* What you should do:
In the data below, how many lines contain the word "response"? Answer with the number alone.

* Listed entries:
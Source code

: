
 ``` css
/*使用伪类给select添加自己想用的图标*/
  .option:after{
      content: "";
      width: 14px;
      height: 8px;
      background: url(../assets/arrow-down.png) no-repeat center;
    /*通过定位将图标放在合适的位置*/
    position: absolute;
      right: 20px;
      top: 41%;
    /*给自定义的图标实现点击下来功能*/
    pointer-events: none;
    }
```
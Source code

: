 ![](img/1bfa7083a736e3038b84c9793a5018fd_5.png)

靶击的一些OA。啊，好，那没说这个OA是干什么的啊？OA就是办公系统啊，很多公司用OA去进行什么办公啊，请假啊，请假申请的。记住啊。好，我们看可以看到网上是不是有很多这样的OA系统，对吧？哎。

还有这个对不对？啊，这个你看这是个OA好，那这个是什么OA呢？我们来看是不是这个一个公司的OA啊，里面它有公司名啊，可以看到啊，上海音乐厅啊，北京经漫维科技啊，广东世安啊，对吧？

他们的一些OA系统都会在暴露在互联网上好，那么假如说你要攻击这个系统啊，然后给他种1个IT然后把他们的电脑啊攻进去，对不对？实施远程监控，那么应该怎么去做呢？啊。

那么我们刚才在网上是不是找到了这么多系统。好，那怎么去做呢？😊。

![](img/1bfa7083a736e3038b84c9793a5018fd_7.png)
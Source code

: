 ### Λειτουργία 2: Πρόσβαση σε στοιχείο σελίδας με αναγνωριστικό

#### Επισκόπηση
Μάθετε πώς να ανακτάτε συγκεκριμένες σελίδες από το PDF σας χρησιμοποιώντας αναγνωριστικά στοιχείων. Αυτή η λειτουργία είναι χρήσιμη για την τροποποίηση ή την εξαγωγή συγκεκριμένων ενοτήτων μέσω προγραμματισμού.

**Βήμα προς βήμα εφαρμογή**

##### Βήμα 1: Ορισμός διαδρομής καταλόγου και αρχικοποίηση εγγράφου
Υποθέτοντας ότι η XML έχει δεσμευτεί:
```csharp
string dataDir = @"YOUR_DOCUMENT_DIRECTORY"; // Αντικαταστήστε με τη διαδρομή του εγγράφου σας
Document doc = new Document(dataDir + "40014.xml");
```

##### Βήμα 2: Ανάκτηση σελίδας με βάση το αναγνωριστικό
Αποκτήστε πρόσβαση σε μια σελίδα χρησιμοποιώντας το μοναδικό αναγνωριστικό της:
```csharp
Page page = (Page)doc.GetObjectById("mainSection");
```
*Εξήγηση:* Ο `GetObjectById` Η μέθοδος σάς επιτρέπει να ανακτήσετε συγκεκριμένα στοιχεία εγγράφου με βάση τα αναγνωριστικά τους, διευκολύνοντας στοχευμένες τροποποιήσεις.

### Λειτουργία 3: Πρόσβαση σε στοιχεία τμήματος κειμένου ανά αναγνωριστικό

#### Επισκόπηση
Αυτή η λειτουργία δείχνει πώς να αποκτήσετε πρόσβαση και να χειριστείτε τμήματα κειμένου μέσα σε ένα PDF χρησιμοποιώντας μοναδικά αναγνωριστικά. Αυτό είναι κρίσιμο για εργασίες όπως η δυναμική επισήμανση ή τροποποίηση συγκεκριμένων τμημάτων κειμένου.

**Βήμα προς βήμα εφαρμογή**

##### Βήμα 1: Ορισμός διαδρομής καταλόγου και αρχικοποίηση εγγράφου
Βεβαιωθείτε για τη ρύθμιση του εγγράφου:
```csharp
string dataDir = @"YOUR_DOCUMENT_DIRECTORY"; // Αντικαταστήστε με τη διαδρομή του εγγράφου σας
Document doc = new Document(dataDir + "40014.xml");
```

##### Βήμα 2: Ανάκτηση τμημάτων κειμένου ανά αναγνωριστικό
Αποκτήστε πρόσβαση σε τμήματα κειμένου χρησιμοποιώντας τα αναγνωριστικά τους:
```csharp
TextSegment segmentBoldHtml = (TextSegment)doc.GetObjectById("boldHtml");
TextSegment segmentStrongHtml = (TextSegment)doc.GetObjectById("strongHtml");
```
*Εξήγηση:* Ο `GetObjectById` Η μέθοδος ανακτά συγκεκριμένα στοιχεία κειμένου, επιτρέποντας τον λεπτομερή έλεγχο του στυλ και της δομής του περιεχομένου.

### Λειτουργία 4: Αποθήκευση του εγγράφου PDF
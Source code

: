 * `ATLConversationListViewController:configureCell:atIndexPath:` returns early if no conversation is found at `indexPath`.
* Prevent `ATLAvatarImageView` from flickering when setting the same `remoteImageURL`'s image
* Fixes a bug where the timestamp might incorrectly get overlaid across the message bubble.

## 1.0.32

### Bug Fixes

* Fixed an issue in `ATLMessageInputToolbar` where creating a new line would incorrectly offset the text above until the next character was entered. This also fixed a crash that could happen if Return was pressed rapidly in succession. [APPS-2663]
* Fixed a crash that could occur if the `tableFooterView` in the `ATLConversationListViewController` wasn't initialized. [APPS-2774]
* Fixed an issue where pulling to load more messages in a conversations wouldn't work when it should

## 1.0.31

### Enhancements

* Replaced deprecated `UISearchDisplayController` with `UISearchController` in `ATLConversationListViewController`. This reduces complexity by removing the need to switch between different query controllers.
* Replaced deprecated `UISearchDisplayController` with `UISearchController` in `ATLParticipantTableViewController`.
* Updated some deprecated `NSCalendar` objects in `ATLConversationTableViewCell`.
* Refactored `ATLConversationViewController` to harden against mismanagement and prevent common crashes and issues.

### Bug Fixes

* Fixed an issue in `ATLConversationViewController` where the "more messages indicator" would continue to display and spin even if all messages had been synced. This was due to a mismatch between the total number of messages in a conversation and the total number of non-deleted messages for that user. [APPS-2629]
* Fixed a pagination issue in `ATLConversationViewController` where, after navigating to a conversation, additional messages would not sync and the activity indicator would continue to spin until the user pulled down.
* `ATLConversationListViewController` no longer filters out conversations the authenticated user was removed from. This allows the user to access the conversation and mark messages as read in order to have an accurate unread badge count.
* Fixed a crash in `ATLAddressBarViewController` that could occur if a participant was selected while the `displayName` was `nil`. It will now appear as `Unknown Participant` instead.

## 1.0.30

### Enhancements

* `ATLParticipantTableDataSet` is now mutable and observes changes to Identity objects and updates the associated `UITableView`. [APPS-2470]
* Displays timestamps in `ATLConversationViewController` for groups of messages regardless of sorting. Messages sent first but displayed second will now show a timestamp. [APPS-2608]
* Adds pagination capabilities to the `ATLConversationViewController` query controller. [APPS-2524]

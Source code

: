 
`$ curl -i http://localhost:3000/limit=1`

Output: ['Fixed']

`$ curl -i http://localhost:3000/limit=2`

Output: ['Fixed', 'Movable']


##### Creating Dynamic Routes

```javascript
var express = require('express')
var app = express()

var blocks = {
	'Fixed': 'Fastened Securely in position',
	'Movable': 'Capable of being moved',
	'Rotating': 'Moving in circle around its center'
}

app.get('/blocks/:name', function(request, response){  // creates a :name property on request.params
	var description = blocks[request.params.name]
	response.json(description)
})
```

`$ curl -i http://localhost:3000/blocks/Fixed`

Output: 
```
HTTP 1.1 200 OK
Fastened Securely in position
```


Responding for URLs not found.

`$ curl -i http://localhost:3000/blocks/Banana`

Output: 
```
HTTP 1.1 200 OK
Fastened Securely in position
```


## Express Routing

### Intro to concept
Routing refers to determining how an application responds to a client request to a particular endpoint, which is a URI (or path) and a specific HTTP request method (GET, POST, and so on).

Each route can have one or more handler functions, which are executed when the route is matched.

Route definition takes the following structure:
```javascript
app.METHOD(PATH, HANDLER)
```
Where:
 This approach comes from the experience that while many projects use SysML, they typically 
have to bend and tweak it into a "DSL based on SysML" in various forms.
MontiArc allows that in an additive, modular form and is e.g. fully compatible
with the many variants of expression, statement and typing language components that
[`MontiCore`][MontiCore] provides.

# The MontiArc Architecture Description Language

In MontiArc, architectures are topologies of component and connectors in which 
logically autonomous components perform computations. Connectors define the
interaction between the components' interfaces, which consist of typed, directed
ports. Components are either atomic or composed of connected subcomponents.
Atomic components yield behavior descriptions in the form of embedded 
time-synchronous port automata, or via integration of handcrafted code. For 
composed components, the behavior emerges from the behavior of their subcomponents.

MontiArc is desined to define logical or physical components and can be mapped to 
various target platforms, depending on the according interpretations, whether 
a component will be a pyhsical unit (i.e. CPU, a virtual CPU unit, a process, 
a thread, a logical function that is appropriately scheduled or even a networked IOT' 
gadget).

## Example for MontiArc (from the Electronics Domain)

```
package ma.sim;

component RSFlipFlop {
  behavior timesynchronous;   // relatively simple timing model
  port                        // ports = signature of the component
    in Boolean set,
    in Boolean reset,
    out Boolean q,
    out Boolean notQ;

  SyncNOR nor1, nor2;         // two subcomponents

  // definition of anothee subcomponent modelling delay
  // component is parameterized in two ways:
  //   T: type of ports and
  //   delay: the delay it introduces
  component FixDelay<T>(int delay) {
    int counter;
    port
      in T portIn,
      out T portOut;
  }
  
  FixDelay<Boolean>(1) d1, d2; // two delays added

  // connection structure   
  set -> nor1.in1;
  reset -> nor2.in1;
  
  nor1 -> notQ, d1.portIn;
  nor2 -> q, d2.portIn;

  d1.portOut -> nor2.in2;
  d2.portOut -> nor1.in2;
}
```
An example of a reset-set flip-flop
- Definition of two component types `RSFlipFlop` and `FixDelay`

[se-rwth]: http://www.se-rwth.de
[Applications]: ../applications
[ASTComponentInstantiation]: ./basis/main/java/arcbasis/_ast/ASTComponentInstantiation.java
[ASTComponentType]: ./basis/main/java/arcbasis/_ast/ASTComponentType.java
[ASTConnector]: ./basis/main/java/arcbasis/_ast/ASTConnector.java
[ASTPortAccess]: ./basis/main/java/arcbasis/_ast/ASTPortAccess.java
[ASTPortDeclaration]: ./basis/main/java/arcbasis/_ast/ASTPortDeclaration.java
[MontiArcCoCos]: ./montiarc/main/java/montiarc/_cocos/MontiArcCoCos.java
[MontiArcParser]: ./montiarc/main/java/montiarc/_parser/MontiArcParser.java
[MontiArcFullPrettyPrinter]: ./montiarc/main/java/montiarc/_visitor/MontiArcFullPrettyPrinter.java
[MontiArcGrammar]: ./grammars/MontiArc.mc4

* Finished task:
2